Anna Holland, 20, and Phoebe Plummer, 21, both members of civil disobedience group Just Stop Oil, pleaded not guilty to District Judge Tan Irkam.
Both were released on bail and are awaiting trial on December 13 in London.
The painting itself was unharmed as it was protected by glass, but the frame received “minor damage,” the gallery said.
Two activists entered the National Gallery and threw two cans of Heinz tomato soup onto a canvas painted in 1888 by the Dutch Impressionist master. The work is valued at 72.5 million pounds (almost 84 million euros).
It all happened around 11 am in the museum located on Trafalgar Square: video posted by the organization on social media shows the band’s T-shirt duo throwing out the contents of two cans of Heinz tomato soup before sticking their hand to the wall below the ruined painting.
Then one of the activists, 21-year-old Phoebe Plummer, is heard saying, “Which is more precious, art or life? Is it more expensive than food? More than justice? our planet and people?
Shaking the can, he added: “The cost of living crisis is part of the cost of the oil crisis. Fuel is out of reach for millions of hungry and cold families. They can’t even heat up a can of soup.”
Visitors, journalists and photographers surrounded the activists after the attack before being escorted out by National Gallery security, who quickly sealed off the room where the painting was on display.
Police arrested the two women on charges of “intentional restitution and aggravated misdemeanor.”
Sunflowers is Van Gogh’s second most famous work to be attacked by the Just Stop Oil group.
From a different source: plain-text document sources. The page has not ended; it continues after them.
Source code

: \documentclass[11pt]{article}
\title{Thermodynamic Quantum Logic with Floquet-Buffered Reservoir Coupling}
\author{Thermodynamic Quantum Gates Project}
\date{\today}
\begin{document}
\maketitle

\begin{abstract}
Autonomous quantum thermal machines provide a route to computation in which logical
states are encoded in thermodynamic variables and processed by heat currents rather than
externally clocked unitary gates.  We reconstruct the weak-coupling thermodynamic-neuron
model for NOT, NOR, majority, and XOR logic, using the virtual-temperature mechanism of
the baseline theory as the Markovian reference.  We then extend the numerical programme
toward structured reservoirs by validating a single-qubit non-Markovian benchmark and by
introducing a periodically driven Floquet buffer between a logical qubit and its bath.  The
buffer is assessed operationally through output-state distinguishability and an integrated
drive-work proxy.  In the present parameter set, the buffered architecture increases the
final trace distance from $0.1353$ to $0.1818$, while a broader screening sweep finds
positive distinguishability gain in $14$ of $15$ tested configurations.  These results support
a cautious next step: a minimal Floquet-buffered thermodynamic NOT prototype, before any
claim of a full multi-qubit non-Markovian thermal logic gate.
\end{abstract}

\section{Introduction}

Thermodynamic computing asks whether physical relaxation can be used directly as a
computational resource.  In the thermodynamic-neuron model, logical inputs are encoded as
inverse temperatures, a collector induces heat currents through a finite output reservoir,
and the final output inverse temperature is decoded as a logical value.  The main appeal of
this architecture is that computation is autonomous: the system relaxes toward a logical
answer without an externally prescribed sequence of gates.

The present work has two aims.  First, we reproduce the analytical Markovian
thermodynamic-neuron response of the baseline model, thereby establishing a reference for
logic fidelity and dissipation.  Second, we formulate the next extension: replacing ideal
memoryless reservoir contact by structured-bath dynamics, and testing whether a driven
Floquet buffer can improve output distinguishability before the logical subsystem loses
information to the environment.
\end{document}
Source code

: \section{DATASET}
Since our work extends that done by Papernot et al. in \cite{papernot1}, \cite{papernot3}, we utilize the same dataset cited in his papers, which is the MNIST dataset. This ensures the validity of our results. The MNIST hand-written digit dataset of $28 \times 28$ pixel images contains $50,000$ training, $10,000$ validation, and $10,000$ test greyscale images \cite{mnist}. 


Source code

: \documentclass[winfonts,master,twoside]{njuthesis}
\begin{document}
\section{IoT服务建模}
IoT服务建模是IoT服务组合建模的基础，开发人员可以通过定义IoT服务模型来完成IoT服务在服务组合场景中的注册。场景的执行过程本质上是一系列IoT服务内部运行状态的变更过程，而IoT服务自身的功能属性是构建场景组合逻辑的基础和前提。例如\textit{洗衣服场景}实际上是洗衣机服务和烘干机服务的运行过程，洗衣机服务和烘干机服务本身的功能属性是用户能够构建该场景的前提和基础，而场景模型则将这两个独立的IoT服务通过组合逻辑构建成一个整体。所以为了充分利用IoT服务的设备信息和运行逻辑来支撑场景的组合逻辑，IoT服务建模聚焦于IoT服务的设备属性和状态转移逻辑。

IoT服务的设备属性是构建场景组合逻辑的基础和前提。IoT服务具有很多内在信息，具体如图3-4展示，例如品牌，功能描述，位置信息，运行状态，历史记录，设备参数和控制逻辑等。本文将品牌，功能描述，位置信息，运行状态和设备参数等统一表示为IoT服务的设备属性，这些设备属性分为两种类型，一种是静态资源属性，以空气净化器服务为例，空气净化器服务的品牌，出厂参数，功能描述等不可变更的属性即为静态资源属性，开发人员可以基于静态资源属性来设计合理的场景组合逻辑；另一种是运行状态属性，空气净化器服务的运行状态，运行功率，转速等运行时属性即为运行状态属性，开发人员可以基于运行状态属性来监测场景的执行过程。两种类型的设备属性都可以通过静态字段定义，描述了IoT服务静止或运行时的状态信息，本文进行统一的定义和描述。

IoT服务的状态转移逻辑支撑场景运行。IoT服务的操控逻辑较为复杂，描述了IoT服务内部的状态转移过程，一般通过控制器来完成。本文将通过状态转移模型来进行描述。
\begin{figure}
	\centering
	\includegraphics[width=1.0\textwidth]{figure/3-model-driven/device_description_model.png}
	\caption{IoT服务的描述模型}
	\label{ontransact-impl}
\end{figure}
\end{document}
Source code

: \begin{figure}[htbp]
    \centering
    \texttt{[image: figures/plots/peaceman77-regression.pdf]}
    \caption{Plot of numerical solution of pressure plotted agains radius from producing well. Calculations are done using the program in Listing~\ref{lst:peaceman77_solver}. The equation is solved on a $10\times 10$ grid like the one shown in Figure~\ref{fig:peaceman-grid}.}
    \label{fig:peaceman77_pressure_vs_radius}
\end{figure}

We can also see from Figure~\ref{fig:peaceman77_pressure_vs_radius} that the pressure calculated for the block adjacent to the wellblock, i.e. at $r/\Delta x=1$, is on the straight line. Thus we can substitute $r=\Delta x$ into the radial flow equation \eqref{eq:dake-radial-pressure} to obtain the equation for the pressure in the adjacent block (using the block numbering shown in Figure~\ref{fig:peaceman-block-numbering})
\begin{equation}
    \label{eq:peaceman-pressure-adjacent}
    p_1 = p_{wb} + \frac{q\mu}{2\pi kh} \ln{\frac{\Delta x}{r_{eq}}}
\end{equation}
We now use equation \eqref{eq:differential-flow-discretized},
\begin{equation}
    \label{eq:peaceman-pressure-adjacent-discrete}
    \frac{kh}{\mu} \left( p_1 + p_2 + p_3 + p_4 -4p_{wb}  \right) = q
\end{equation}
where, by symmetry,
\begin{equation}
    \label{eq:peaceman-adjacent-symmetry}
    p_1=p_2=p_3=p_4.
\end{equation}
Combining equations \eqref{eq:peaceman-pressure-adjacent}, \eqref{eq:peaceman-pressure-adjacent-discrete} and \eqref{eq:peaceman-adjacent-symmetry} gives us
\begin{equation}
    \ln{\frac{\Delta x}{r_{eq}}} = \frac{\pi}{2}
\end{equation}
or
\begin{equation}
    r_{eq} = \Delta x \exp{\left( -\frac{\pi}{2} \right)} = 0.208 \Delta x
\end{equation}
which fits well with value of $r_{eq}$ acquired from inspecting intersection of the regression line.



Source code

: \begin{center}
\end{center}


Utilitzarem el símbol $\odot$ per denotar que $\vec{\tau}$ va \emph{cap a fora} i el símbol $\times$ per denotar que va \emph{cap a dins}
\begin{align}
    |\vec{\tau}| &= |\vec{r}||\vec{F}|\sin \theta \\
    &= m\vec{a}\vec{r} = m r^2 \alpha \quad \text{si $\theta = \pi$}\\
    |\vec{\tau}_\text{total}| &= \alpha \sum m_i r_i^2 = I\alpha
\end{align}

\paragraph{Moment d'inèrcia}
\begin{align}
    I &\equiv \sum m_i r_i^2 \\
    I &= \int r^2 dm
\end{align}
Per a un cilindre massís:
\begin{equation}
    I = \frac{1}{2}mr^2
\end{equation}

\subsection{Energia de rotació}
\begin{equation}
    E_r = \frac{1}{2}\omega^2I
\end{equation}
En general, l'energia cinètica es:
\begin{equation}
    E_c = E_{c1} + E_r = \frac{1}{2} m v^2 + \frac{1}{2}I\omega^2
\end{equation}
In late June, two activists from the group glued their hands to an 1889 painting, Peach Trees in Bloom, at the Courtauld Gallery in London.
Activists associated with the group have been blocking roads around Parliament and elsewhere in London for 14 days, advocating the immediate suspension of “all future oil and gas exploration, development and production licenses” in the United Kingdom.
Increasingly questioned over her political, economic and environmental decisions, the new British Conservative Prime Minister Liz Trouss, appointed on September 6 as the successor to the controversial Boris Johnson, announced two days later the lifting of the moratorium on hydraulic fracturing in the United Kingdom. United.
In addition to resolving this controversial fossil fuel extraction method, previously banned in the country, Truss also announced an increase in North Sea oil and gas licenses as part of its response to the energy crisis.